There is an adage on Wall Street that says "Sell in May, and stay away" referring to the fact that historically, the six-month period between May 1 and Oct 31 is the worst performing 6-month period of the year. But is that the correct way to look at things?
Based on straight averages, it might seem like sound advice. Each of the major indices, on average and since their inception, have outperformed in the October-April time period. The Stock Trader's Almanac suggests that an investor can amplify his/her returns using MACD (Moving Average Convergence Divergence) timing for determining whether to accelerate or postpone entries and exits. The idea is to get in earlier in up trending markets, and to delay in down trending markets.

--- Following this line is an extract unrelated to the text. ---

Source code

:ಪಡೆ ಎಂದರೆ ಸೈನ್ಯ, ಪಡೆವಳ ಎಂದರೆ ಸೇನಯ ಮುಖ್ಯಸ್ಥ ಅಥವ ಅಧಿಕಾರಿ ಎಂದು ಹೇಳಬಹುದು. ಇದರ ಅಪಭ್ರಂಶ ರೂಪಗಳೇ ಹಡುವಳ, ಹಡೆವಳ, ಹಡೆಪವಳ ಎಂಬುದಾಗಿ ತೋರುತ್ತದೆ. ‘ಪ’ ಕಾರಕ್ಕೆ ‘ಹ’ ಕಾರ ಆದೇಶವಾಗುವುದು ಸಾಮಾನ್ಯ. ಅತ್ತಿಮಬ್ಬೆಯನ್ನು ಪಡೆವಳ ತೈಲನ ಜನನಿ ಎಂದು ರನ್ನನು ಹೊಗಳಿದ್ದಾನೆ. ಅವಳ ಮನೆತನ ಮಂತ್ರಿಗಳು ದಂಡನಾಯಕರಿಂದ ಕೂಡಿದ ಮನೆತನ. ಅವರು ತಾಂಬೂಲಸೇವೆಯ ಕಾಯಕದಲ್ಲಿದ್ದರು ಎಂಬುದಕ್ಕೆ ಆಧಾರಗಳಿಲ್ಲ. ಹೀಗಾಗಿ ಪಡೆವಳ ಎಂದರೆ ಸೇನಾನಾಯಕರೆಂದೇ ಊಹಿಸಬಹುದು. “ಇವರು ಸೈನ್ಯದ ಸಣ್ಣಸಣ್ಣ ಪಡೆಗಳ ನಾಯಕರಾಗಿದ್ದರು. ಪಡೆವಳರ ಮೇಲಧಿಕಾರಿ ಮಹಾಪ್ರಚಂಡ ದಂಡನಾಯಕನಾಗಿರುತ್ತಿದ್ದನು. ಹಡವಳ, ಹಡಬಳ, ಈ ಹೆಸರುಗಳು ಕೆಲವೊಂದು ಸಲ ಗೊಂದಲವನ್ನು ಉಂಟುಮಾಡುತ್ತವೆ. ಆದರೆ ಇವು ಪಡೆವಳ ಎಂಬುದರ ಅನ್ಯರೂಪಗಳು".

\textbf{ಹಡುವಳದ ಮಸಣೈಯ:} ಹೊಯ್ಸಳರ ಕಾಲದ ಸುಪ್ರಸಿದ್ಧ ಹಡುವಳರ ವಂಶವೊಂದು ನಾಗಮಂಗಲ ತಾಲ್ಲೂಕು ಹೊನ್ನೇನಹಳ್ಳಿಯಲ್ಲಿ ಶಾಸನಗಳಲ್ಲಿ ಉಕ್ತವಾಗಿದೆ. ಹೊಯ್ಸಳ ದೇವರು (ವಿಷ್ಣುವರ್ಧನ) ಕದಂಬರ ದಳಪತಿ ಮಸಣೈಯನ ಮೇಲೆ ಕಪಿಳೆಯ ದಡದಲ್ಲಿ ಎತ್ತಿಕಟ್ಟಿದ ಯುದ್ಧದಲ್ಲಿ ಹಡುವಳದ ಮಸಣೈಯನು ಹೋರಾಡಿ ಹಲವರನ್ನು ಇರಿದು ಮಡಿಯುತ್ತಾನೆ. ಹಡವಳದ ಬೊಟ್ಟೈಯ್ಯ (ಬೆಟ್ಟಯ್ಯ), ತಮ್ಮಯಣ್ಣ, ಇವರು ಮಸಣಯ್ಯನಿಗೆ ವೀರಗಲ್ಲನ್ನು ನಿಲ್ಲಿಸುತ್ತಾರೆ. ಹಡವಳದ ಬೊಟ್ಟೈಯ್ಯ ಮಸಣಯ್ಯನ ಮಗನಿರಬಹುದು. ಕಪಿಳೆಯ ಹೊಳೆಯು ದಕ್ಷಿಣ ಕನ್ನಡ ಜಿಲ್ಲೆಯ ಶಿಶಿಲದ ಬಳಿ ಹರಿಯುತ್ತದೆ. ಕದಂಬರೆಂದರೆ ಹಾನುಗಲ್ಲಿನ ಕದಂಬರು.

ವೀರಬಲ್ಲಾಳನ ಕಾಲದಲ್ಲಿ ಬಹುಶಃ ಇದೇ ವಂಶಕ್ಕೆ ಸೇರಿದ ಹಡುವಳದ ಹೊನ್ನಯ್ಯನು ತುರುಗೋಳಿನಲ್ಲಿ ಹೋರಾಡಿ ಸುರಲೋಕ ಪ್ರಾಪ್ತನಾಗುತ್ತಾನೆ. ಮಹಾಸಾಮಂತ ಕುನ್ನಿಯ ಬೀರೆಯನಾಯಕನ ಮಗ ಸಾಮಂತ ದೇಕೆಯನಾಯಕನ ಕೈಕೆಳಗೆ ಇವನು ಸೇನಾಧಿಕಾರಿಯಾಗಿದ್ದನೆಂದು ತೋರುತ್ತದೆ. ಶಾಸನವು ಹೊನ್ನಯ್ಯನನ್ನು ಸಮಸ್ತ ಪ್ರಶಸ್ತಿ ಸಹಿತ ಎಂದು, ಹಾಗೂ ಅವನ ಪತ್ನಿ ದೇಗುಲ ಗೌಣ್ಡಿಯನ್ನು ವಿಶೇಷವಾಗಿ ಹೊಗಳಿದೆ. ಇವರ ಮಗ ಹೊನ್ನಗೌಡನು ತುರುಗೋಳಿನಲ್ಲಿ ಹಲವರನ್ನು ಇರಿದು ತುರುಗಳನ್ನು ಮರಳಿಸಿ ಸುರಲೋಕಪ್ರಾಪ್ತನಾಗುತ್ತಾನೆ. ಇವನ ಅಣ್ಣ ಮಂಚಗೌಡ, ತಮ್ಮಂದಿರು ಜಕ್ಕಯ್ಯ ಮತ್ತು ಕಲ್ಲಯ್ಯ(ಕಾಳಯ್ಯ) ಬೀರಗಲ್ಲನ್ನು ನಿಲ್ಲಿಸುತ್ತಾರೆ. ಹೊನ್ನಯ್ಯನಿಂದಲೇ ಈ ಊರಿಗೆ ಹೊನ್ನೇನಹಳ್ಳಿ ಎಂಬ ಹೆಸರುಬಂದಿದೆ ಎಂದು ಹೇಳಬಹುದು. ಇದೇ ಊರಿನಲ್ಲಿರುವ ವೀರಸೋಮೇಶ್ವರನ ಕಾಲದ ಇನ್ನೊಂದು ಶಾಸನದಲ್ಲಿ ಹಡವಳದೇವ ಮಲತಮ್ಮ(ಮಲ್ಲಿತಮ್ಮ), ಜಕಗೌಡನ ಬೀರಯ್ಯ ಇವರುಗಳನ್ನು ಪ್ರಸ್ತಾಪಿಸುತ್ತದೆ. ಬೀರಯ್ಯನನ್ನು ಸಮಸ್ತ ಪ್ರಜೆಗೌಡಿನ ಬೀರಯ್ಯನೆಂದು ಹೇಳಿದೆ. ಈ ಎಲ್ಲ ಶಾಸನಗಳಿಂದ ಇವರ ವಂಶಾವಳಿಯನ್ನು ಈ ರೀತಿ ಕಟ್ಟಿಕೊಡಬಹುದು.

Sam Stovall, Chief Investment Strategist at Standard & Poor's further points out "had an investor heeded the old saying in 2008, they would have avoided the 30% decline the S&P 500 experienced from 4/30/08 through 10/31/08."
However, Stoval continues, "Well if history is any guide – it’s never gospel – investors may be wiser to 'turn a deaf ear this year.' During or just after the 14 bear market bottoms since 1932, the S&P 500 rallied during the traditionally sleepy May through October period, registering an average 12.2% advance and rising in 12 of 14 occasions."
In the spirit of Jim Cramer's "there's always a bull market somewhere", Birinyi Associates looked at data from 1962-2008. While the S&P was only up 49% of the time for an average of .5%, certain sectors were up more significantly. Consumer Staples, for example, was up 68% of the time for an average gain of 2.55%.
Even if you look at straight historical averages, there are some good gains to harvest in certain months during the May through October period. July and August are amongst the best months for the Dow while May and June have historically been good for the NASDAQ . Rather than "Sell in May, Stay Away", perhaps the phrase should be "Always Remember, Sell in September."